Reproducible machine learning with PyTorch and Quilt (opens in new tab)

(blog.paperspace.com)

135 pointsakarve7y ago26 comments

26 comments

23 comments · 7 top-level

jononor7y ago· 12 in thread

Was not aware of Quilt for hosting datasets. Is it the go-to in this area? What other alternatives are there?

DTE7y ago

I have been researching data orchestration/versioning tools for a long time and have been following the Quilt guys closely. It is definitely one of the more powerful tools in the ML/AI engineer's toolbox and solves a huge problem that almost everyone runs in to right out the gate. It's still early days in this space but Quilt gets a lot of things right and I'm super excited to see this product develop.

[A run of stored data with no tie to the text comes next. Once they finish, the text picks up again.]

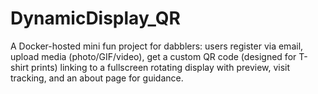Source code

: # DynamicDisplay_QR
A Docker-hosted mini fun project for dabblers: users register via email, upload media (photo/GIF/video), get a custom QR code (designed for T-shirt prints) linking to a fullscreen rotating display with preview, visit tracking, and an about page for guidance.
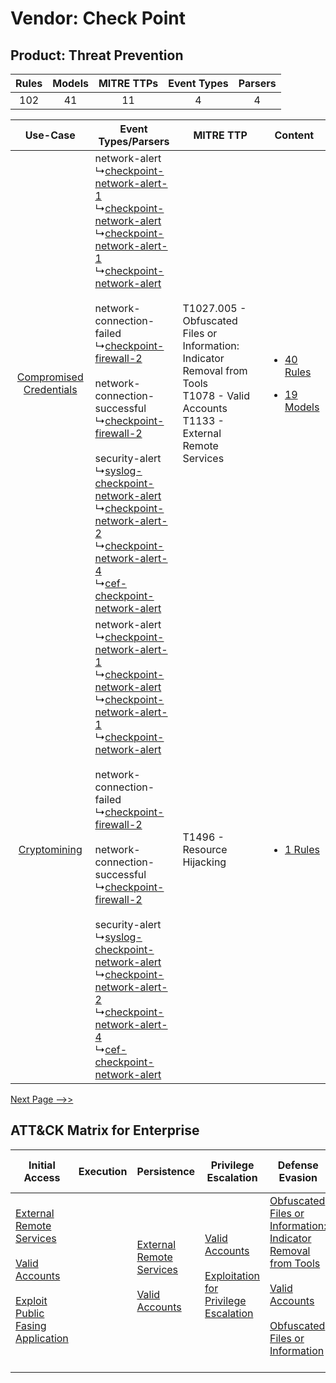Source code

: Vendor: Check Point
===================
Product: Threat Prevention
--------------------------
| Rules | Models | MITRE TTPs | Event Types | Parsers |
|:-----:|:------:|:----------:|:-----------:|:-------:|
|  102  |   41   |     11     |      4      |    4    |

|    Use-Case    | Event Types/Parsers    | MITRE TTP    | Content    |
|:----:| ---- | ---- | ---- |
| [Compromised Credentials](../../../UseCases/uc_compromised_credentials.md) |  network-alert<br> ↳[checkpoint-network-alert-1](Ps/pC_checkpointnetworkalert1.md)<br> ↳[checkpoint-network-alert](Ps/pC_checkpointnetworkalert.md)<br> ↳[checkpoint-network-alert-1](Ps/pC_checkpointnetworkalert1.md)<br> ↳[checkpoint-network-alert](Ps/pC_checkpointnetworkalert.md)<br><br> network-connection-failed<br> ↳[checkpoint-firewall-2](Ps/pC_checkpointfirewall2.md)<br><br> network-connection-successful<br> ↳[checkpoint-firewall-2](Ps/pC_checkpointfirewall2.md)<br><br> security-alert<br> ↳[syslog-checkpoint-network-alert](Ps/pC_syslogcheckpointnetworkalert.md)<br> ↳[checkpoint-network-alert-2](Ps/pC_checkpointnetworkalert2.md)<br> ↳[checkpoint-network-alert-4](Ps/pC_checkpointnetworkalert4.md)<br> ↳[cef-checkpoint-network-alert](Ps/pC_cefcheckpointnetworkalert.md)<br> | T1027.005 - Obfuscated Files or Information: Indicator Removal from Tools<br>T1078 - Valid Accounts<br>T1133 - External Remote Services<br> | [<ul><li>40 Rules</li></ul><ul><li>19 Models</li></ul>](RM/r_m_check_point_threat_prevention_Compromised_Credentials.md) |
|    [Cryptomining](../../../UseCases/uc_cryptomining.md)    |  network-alert<br> ↳[checkpoint-network-alert-1](Ps/pC_checkpointnetworkalert1.md)<br> ↳[checkpoint-network-alert](Ps/pC_checkpointnetworkalert.md)<br> ↳[checkpoint-network-alert-1](Ps/pC_checkpointnetworkalert1.md)<br> ↳[checkpoint-network-alert](Ps/pC_checkpointnetworkalert.md)<br><br> network-connection-failed<br> ↳[checkpoint-firewall-2](Ps/pC_checkpointfirewall2.md)<br><br> network-connection-successful<br> ↳[checkpoint-firewall-2](Ps/pC_checkpointfirewall2.md)<br><br> security-alert<br> ↳[syslog-checkpoint-network-alert](Ps/pC_syslogcheckpointnetworkalert.md)<br> ↳[checkpoint-network-alert-2](Ps/pC_checkpointnetworkalert2.md)<br> ↳[checkpoint-network-alert-4](Ps/pC_checkpointnetworkalert4.md)<br> ↳[cef-checkpoint-network-alert](Ps/pC_cefcheckpointnetworkalert.md)<br> | T1496 - Resource Hijacking<br>    | [<ul><li>1 Rules</li></ul>](RM/r_m_check_point_threat_prevention_Cryptomining.md)    |
[Next Page -->>](2_ds_check_point_threat_prevention.md)

ATT&CK Matrix for Enterprise
----------------------------
| Initial Access                                                                                                                                                                                                                         | Execution | Persistence                                                                                                                                      | Privilege Escalation                                                                                                                                          | Defense Evasion                                                                                                                                                                                                                                                               | Credential Access | Discovery | Lateral Movement | Collection | Command and Control                                                                                                                                                                                                      | Exfiltration | Impact                                                                  |
| -------------------------------------------------------------------------------------------------------------------------------------------------------------------------------------------------------------------------------------- | --------- | ------------------------------------------------------------------------------------------------------------------------------------------------ | ------------------------------------------------------------------------------------------------------------------------------------------------------------- | ----------------------------------------------------------------------------------------------------------------------------------------------------------------------------------------------------------------------------------------------------------------------------- | ----------------- | --------- | ---------------- | ---------- | ------------------------------------------------------------------------------------------------------------------------------------------------------------------------------------------------------------------------ | ------------ | ----------------------------------------------------------------------- |
| [External Remote Services](https://attack.mitre.org/techniques/T1133)<br><br>[Valid Accounts](https://attack.mitre.org/techniques/T1078)<br><br>[Exploit Public Fasing Application](https://attack.mitre.org/techniques/T1190)<br><br> |           | [External Remote Services](https://attack.mitre.org/techniques/T1133)<br><br>[Valid Accounts](https://attack.mitre.org/techniques/T1078)<br><br> | [Valid Accounts](https://attack.mitre.org/techniques/T1078)<br><br>[Exploitation for Privilege Escalation](https://attack.mitre.org/techniques/T1068)<br><br> | [Obfuscated Files or Information: Indicator Removal from Tools](https://attack.mitre.org/techniques/T1027/005)<br><br>[Valid Accounts](https://attack.mitre.org/techniques/T1078)<br><br>[Obfuscated Files or Information](https://attack.mitre.org/techniques/T1027)<br><br> |                   |           |                  |            | [Proxy: Multi-hop Proxy](https://attack.mitre.org/techniques/T1090/003)<br><br>[Application Layer Protocol](https://attack.mitre.org/techniques/T1071)<br><br>[Proxy](https://attack.mitre.org/techniques/T1090)<br><br> |              | [Resource Hijacking](https://attack.mitre.org/techniques/T1496)<br><br> |
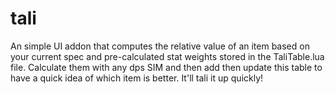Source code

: # tali

An simple UI addon that computes the relative value of an item based on your current spec and pre-calculated stat weights stored in the TaliTable.lua file. Calculate them with any dps SIM and then add then update this table to have a quick idea of which item is better. It'll tali it up quickly!
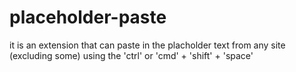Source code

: # placeholder-paste

it is an extension that can paste in the placholder text from any site (excluding some) using the 'ctrl' or 'cmd' + 'shift' + 'space'
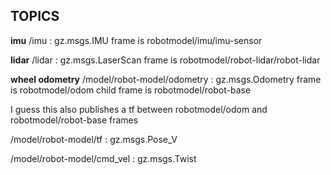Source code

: ## TOPICS 
**imu**
/imu : gz.msgs.IMU
frame is robotmodel/imu/imu-sensor

**lidar**
/lidar : gz.msgs.LaserScan
frame is robotmodel/robot-lidar/robot-lidar

**wheel odometry**
/model/robot-model/odometry : gz.msgs.Odometry
frame is robotmodel/odom
child frame is robotmodel/robot-base

I guess this also publishes a tf between robotmodel/odom and robotmodel/robot-base frames

/model/robot-model/tf : gz.msgs.Pose_V


/model/robot-model/cmd_vel : gz.msgs.Twist






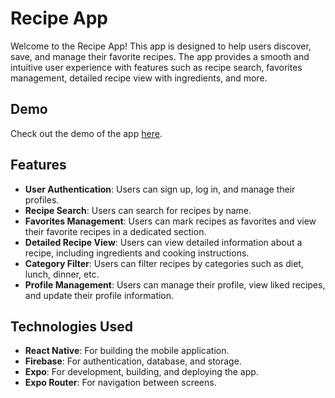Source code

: # Recipe App

Welcome to the Recipe App! This app is designed to help users discover, save, and manage their favorite recipes. The app provides a smooth and intuitive user experience with features such as recipe search, favorites management, detailed recipe view with ingredients, and more.

## Demo

Check out the demo of the app [here](https://drive.google.com/file/d/1nKaWQJ2pgSYT_0bhMwlFUH5lC6y2unpE/view?usp=sharing).

## Features

- **User Authentication**: Users can sign up, log in, and manage their profiles.
- **Recipe Search**: Users can search for recipes by name.
- **Favorites Management**: Users can mark recipes as favorites and view their favorite recipes in a dedicated section.
- **Detailed Recipe View**: Users can view detailed information about a recipe, including ingredients and cooking instructions.
- **Category Filter**: Users can filter recipes by categories such as diet, lunch, dinner, etc.
- **Profile Management**: Users can manage their profile, view liked recipes, and update their profile information.

## Technologies Used

- **React Native**: For building the mobile application.
- **Firebase**: For authentication, database, and storage.
- **Expo**: For development, building, and deploying the app.
- **Expo Router**: For navigation between screens.

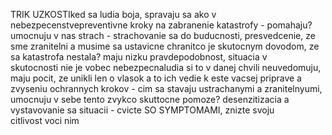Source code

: TRIK UZKOSTIked sa ludia boja, spravaju sa ako v nebezpecenstvepreventivne kroky na zabranenie katastrofy - pomahaju?umocnuju v nas strach - strachovanie sa do buducnosti, presvedcenie, ze sme zranitelni a musime sa ustavicne chranitco je skutocnym dovodom, ze sa katastrofa nestala? maju nizku pravdepodobnost, situacia v skutocnosti nie je vobec nebezpecnaludia si to v danej chvili neuvedomuju, maju pocit, ze unikli len o vlasok a to ich vedie k este vacsej priprave a zvyseniu ochrannych krokov - cim sa stavaju ustrachanymi a zranitelnyumi, umocnuju v sebe tento zvykco skuttocne pomoze? desenzitizacia a vystavovanie sa situacii - cvicte SO SYMPTOMAMI, znizte svoju citlivost voci nim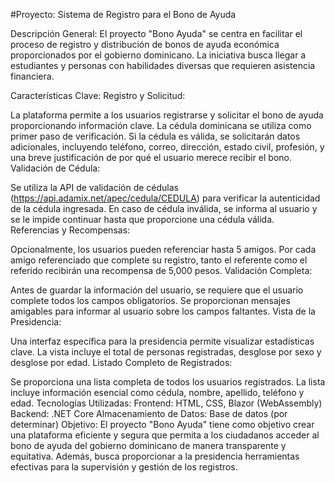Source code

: #Proyecto: Sistema de Registro para el Bono de Ayuda

Descripción General:
El proyecto "Bono Ayuda" se centra en facilitar el proceso de registro y distribución de bonos de ayuda económica proporcionados por el gobierno dominicano. La iniciativa busca llegar a estudiantes y personas con habilidades diversas que requieren asistencia financiera.

Características Clave:
Registro y Solicitud:

La plataforma permite a los usuarios registrarse y solicitar el bono de ayuda proporcionando información clave.
La cédula dominicana se utiliza como primer paso de verificación.
Si la cédula es válida, se solicitarán datos adicionales, incluyendo teléfono, correo, dirección, estado civil, profesión, y una breve justificación de por qué el usuario merece recibir el bono.
Validación de Cédula:

Se utiliza la API de validación de cédulas (https://api.adamix.net/apec/cedula/CEDULA) para verificar la autenticidad de la cédula ingresada.
En caso de cédula inválida, se informa al usuario y se le impide continuar hasta que proporcione una cédula válida.
Referencias y Recompensas:

Opcionalmente, los usuarios pueden referenciar hasta 5 amigos.
Por cada amigo referenciado que complete su registro, tanto el referente como el referido recibirán una recompensa de 5,000 pesos.
Validación Completa:

Antes de guardar la información del usuario, se requiere que el usuario complete todos los campos obligatorios.
Se proporcionan mensajes amigables para informar al usuario sobre los campos faltantes.
Vista de la Presidencia:

Una interfaz específica para la presidencia permite visualizar estadísticas clave.
La vista incluye el total de personas registradas, desglose por sexo y desglose por edad.
Listado Completo de Registrados:

Se proporciona una lista completa de todos los usuarios registrados.
La lista incluye información esencial como cédula, nombre, apellido, teléfono y edad.
Tecnologías Utilizadas:
Frontend: HTML, CSS, Blazor (WebAssembly)
Backend: .NET Core
Almacenamiento de Datos: Base de datos (por determinar)
Objetivo:
El proyecto "Bono Ayuda" tiene como objetivo crear una plataforma eficiente y segura que permita a los ciudadanos acceder al bono de ayuda del gobierno dominicano de manera transparente y equitativa. Además, busca proporcionar a la presidencia herramientas efectivas para la supervisión y gestión de los registros.






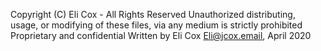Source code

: Copyright (C) Eli Cox - All Rights Reserved
Unauthorized distributing, usage, or modifying of these files, via any medium is strictly prohibited
Proprietary and confidential
Written by Eli Cox <Eli@jcox.email>, April 2020
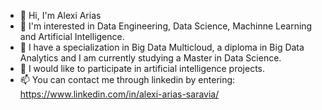 - 👋 Hi, I'm Alexi Arias
- 👀 I'm interested in Data Engineering, Data Science, Machinne Learning and Artificial Intelligence.
- 🌱 I have a specialization in Big Data Multicloud, a diploma in Big Data Analytics and I am currently studying a Master in Data Science.
- 💞️ I would like to participate in artificial intelligence projects.
- 📫 You can contact me through linkedin by entering: https://www.linkedin.com/in/alexi-arias-saravia/
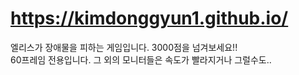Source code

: # https://kimdonggyun1.github.io/
엘리스가 장애물을 피하는 게임입니다.
3000점을 넘겨보세요!! <br>
60프레임 전용입니다. 그 외의 모니터들은 속도가 빨라지거나 그럴수도..
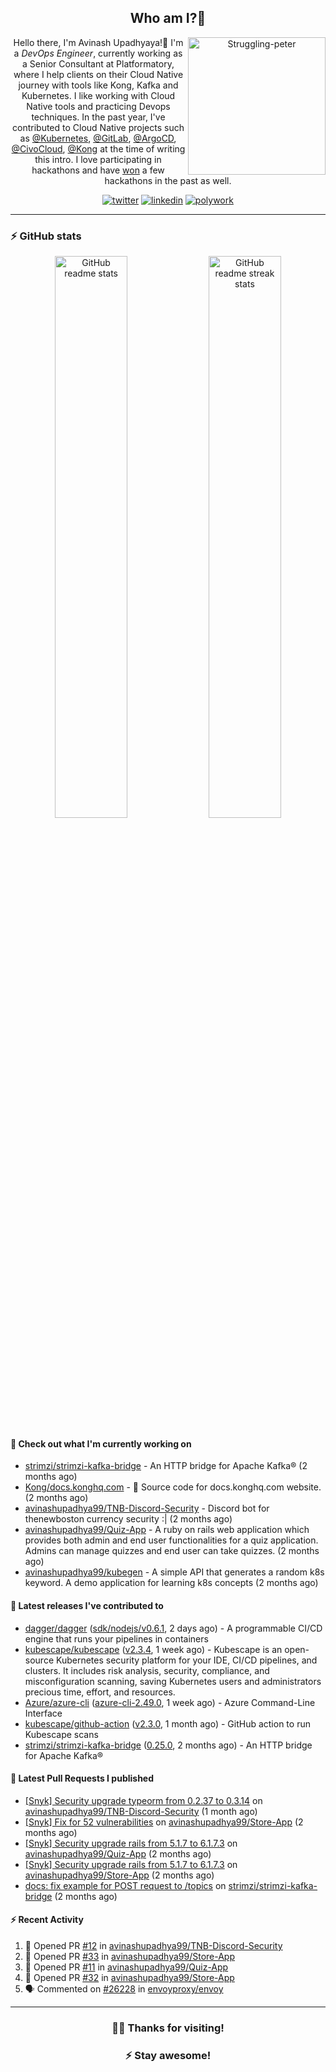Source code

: <div align='center'>
  
## Who am I?🤔

<img align="right" width="220" src="https://media.giphy.com/media/YFkpsHWCsNUUo/giphy.gif" alt="Struggling-peter" />

Hello there, I'm Avinash Upadhyaya!👋 I'm a _DevOps Engineer_, currently working as a Senior Consultant at Platformatory, where I help clients on their Cloud Native journey with tools like Kong, Kafka and Kubernetes. I like working with Cloud Native tools and practicing Devops techniques. In the past year, I've contributed to Cloud Native projects such as [@Kubernetes](https://github.com/pulls?q=is%3Apr+author%3Aavinashupadhya99+archived%3Afalse+user%3Akubernetes), [@GitLab](https://gitlab.com/groups/gitlab-org/-/merge_requests?scope=all&state=all&author_username=avinashupadhya99), [@ArgoCD](https://github.com/pulls?q=is%3Apr+author%3Aavinashupadhya99+archived%3Afalse+user%3Aargoproj), [@CivoCloud](https://github.com/pulls?q=is%3Apr+author%3Aavinashupadhya99+archived%3Afalse+user%3Acivo), [@Kong](https://github.com/pulls?q=is%3Apr+author%3Aavinashupadhya99+archived%3Afalse+user%3AKong) at the time of writing this intro. I love participating in hackathons and have [won](https://devpost.com/avinashupadhya99) a few hackathons in the past as well.


[![twitter](https://img.shields.io/badge/-@avinash__ukr-%231DA1F2?style=for-the-badge&logo=twitter&logoColor=ffffff)](https://twitter.com/avinash_ukr)
[![linkedin](https://img.shields.io/badge/-Avinash%20Upadhyaya-%230A67C3?style=for-the-badge&logo=linkedin&logoColor=ffffff)](https://www.linkedin.com/in/avinash-upadhyaya/)
[![polywork](https://img.shields.io/badge/-@avinashupadhya99-%23338BFF?style=for-the-badge&logo=polywork&logoColor=ffffff)](https://www.polywork.com/avinashupadhya99)

---

</div>

### ⚡ GitHub stats

<p align="center">
  <img width="48%" src="https://github-readme-stats.vercel.app/api?username=avinashupadhya99&show_icons=true&theme=tokyonight" alt="GitHub readme stats" />
  <img width="48%" src="https://github-readme-streak-stats.herokuapp.com?user=avinashupadhya99&theme=dark&hide_border=true&date_format=M%20j%5B%2C%20Y%5D" alt="GitHub readme streak stats" />
</p>

#### 👷 Check out what I'm currently working on

- [strimzi/strimzi-kafka-bridge](https://github.com/strimzi/strimzi-kafka-bridge) - An HTTP bridge for Apache Kafka® (2 months ago)
- [Kong/docs.konghq.com](https://github.com/Kong/docs.konghq.com) - 🦍 Source code for docs.konghq.com website. (2 months ago)
- [avinashupadhya99/TNB-Discord-Security](https://github.com/avinashupadhya99/TNB-Discord-Security) - Discord bot for thenewboston currency security :| (2 months ago)
- [avinashupadhya99/Quiz-App](https://github.com/avinashupadhya99/Quiz-App) - A ruby on rails web application which provides both admin and end user functionalities for a quiz application. Admins can manage quizzes and end user can take quizzes. (2 months ago)
- [avinashupadhya99/kubegen](https://github.com/avinashupadhya99/kubegen) - A simple API that generates a random k8s keyword. A demo application for learning k8s concepts (2 months ago)

#### 🔭 Latest releases I've contributed to

- [dagger/dagger](https://github.com/dagger/dagger) ([sdk/nodejs/v0.6.1](https://github.com/dagger/dagger/releases/tag/sdk/nodejs/v0.6.1), 2 days ago) - A programmable CI/CD engine that runs your pipelines in containers
- [kubescape/kubescape](https://github.com/kubescape/kubescape) ([v2.3.4](https://github.com/kubescape/kubescape/releases/tag/v2.3.4), 1 week ago) - Kubescape is an open-source Kubernetes security platform for your IDE, CI/CD pipelines, and clusters. It includes risk analysis, security, compliance, and misconfiguration scanning, saving Kubernetes users and administrators precious time, effort, and resources.
- [Azure/azure-cli](https://github.com/Azure/azure-cli) ([azure-cli-2.49.0](https://github.com/Azure/azure-cli/releases/tag/azure-cli-2.49.0), 1 week ago) - Azure Command-Line Interface
- [kubescape/github-action](https://github.com/kubescape/github-action) ([v2.3.0](https://github.com/kubescape/github-action/releases/tag/v2.3.0), 1 month ago) - GitHub action to run Kubescape scans
- [strimzi/strimzi-kafka-bridge](https://github.com/strimzi/strimzi-kafka-bridge) ([0.25.0](https://github.com/strimzi/strimzi-kafka-bridge/releases/tag/0.25.0), 2 months ago) - An HTTP bridge for Apache Kafka®

#### 🔨 Latest Pull Requests I published

- [[Snyk] Security upgrade typeorm from 0.2.37 to 0.3.14](https://github.com/avinashupadhya99/TNB-Discord-Security/pull/12) on [avinashupadhya99/TNB-Discord-Security](https://github.com/avinashupadhya99/TNB-Discord-Security) (1 month ago)
- [[Snyk] Fix for 52 vulnerabilities](https://github.com/avinashupadhya99/Store-App/pull/33) on [avinashupadhya99/Store-App](https://github.com/avinashupadhya99/Store-App) (2 months ago)
- [[Snyk] Security upgrade rails from 5.1.7 to 6.1.7.3](https://github.com/avinashupadhya99/Quiz-App/pull/11) on [avinashupadhya99/Quiz-App](https://github.com/avinashupadhya99/Quiz-App) (2 months ago)
- [[Snyk] Security upgrade rails from 5.1.7 to 6.1.7.3](https://github.com/avinashupadhya99/Store-App/pull/32) on [avinashupadhya99/Store-App](https://github.com/avinashupadhya99/Store-App) (2 months ago)
- [docs: fix example for POST request to /topics](https://github.com/strimzi/strimzi-kafka-bridge/pull/781) on [strimzi/strimzi-kafka-bridge](https://github.com/strimzi/strimzi-kafka-bridge) (2 months ago)

#### ⚡ Recent Activity

<!--START_SECTION:activity-->
1. 💪 Opened PR [#12](https://github.com/avinashupadhya99/TNB-Discord-Security/pull/12) in [avinashupadhya99/TNB-Discord-Security](https://github.com/avinashupadhya99/TNB-Discord-Security)
2. 💪 Opened PR [#33](https://github.com/avinashupadhya99/Store-App/pull/33) in [avinashupadhya99/Store-App](https://github.com/avinashupadhya99/Store-App)
3. 💪 Opened PR [#11](https://github.com/avinashupadhya99/Quiz-App/pull/11) in [avinashupadhya99/Quiz-App](https://github.com/avinashupadhya99/Quiz-App)
4. 💪 Opened PR [#32](https://github.com/avinashupadhya99/Store-App/pull/32) in [avinashupadhya99/Store-App](https://github.com/avinashupadhya99/Store-App)
5. 🗣 Commented on [#26228](https://github.com/envoyproxy/envoy/issues/26228) in [envoyproxy/envoy](https://github.com/envoyproxy/envoy)
<!--END_SECTION:activity-->



---

<div align='center'>
  
### 🙇‍♂️ Thanks for visiting!
### ⚡ Stay awesome!
  
</div>


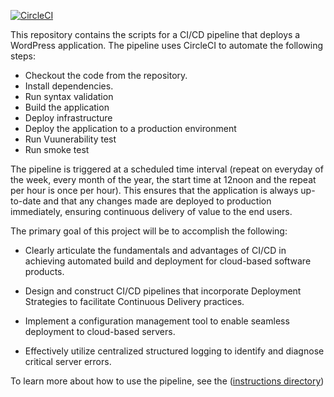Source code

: [![CircleCI](https://dl.circleci.com/status-badge/img/gh/michaelagbiaowei/wordpress-continuous-integration-and-deployment/tree/main.svg?style=svg)](https://dl.circleci.com/status-badge/redirect/gh/michaelagbiaowei/wordpress-continuous-integration-and-deployment/tree/main)

This repository contains the scripts for a CI/CD pipeline that deploys a WordPress application. The pipeline uses CircleCI to automate the following steps:

- Checkout the code from the repository.
- Install dependencies.
- Run syntax validation
- Build the application
- Deploy infrastructure
- Deploy the application to a production environment
- Run Vuunerability test
- Run smoke test

The pipeline is triggered at a scheduled time interval (repeat on everyday of the week, every month of the year, the start time at 12noon and the repeat per hour is once per hour). This ensures that the application is always up-to-date and that any changes made are deployed to production immediately, ensuring continuous delivery of value to the end users.

The primary goal of this project will be to accomplish the following:

- Clearly articulate the fundamentals and advantages of CI/CD in achieving automated build and deployment for cloud-based software products.

- Design and construct CI/CD pipelines that incorporate Deployment Strategies to facilitate Continuous Delivery practices.

- Implement a configuration management tool to enable seamless deployment to cloud-based servers.

- Effectively utilize centralized structured logging to identify and diagnose critical server errors.

To learn more about how to use the pipeline, see the ([instructions directory](https://github.com/michaelagbiaowei/wordpress-continuous-integration-and-deployment/tree/main/instructions))
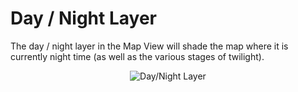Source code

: # Day / Night Layer

The day / night layer in the Map View will shade the map where it is
currently night time (as well as the various stages of twilight).

<div style="text-align: center">

![Day/Night
Layer](../constellation/CoreMapView/src/au/gov/asd/tac/constellation/views/mapview/docs/resources/MapLayersDayNight.png)

</div>
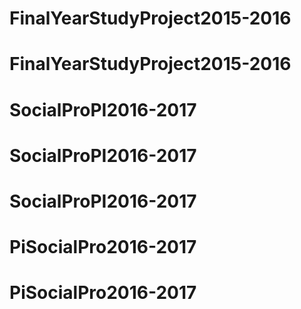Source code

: # FinalYearStudyProject2015-2016
# FinalYearStudyProject2015-2016
# SocialProPI2016-2017
# SocialProPI2016-2017
# SocialProPI2016-2017
# PiSocialPro2016-2017
# PiSocialPro2016-2017
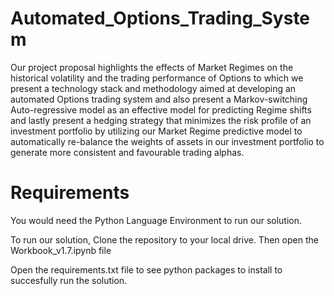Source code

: # Automated_Options_Trading_System

Our project proposal highlights the effects of Market Regimes on the historical volatility and the trading performance of Options to which we present a technology stack and methodology aimed at developing an automated Options trading system and also present a Markov-switching Auto-regressive model as an effective model for predicting Regime shifts and lastly present a hedging strategy that minimizes the risk profile of an investment portfolio by utilizing our Market Regime predictive model to automatically re-balance the weights of assets in our investment portfolio to generate more consistent and favourable trading alphas.

# Requirements

You would need the Python Language Environment to run our solution.

To run our solution, Clone the repository to your local drive. Then open the Workbook_v1.7.ipynb file

Open the requirements.txt file to see python packages to install to succesfully run the solution.
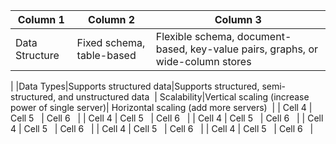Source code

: | Column 1              | Column 2 | Column 3 |
|----------|----------|----------|
|Data Structure |Fixed schema, table-based | Flexible schema, document-based, key-value pairs, graphs, or wide-column stores
|
|Data Types|Supports structured data|Supports structured, semi-structured, and unstructured data
 |
Scalability|Vertical scaling (increase power of single server)| Horizontal scaling (add more servers)
 |
| Cell 4   | Cell 5   | Cell 6   |
| Cell 4   | Cell 5   | Cell 6   |
| Cell 4   | Cell 5   | Cell 6   |
| Cell 4   | Cell 5   | Cell 6   |
| Cell 4   | Cell 5   | Cell 6   |
| Cell 4   | Cell 5   | Cell 6   |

Full disclosure: I run Paperspace (https://www.paperspace.com) and am working with the Quilt team to integrate their tools in to our platform.

eindiran7y ago

You can use AWS to host open datasets: https://aws.amazon.com/opendata/public-datasets/

These are some other people working in roughly the same space: http://datproject.org/ http://www.pachyderm.io/

But it does seem like Quilt is a go-to, if you are looking for a "Github for data" host.

jmaxfield7y ago

I use Quilt pretty much daily and while I like AWS open datasets I don't think it is as actively developed on as Quilt is. DAT project on the other hand I really do like as a way to simply transfer large amounts of data between contributors, that said, if you are just trying to get data out there and have people use it freely for their own work I think Quilt presents the solution due to searchable and easily understood python (and I think an R repo) usage of datasets.

jdoliner7y ago

Pachyderm founder here. We're not really a data hosting provider, although we may offer that in the future. Right now Pachyderm is more like intranet data hosting for companies. You have to spin up your own Kubernetes cluster and deploy Pachyderm on it. It's also not normally used to download data onto your local machine for processing because it has its own computation layer which allows you to run code at scale and tracks the provenance of the data to keep things reproducible.

guenp7y ago

I've tried dat (https://datproject.org/) and git lfs (https://git-lfs.github.com/) but so far have found quilt to be easiest to use & best fitting to my use case (experimental physics characterization experiments).

shoyer7y ago

A couple of publicly available alternatives I'm aware of include:

- Girder: http://girder.readthedocs.io

- Intake: https://github.com/ContinuumIO/intake

I haven't used any of these, but I agree that the idea is quite compelling.

mlthoughts20187y ago

Just use AWS S3 (or similar) and shell scripts. My team uses a git repository named something like "data-packages", which is nothing but a collection of shell scripts with the name <dataset>.sh, that perform the necessary download and extraction steps to get a dataset from S3. Data sets are immutable by convention, so any changes to a data set requires you to provide a totally new shell script. That script could download an older data set and then mutate it if you don't want to maintain large copies of big data sets, but the older data set itself is not permitted to be mutated on S3.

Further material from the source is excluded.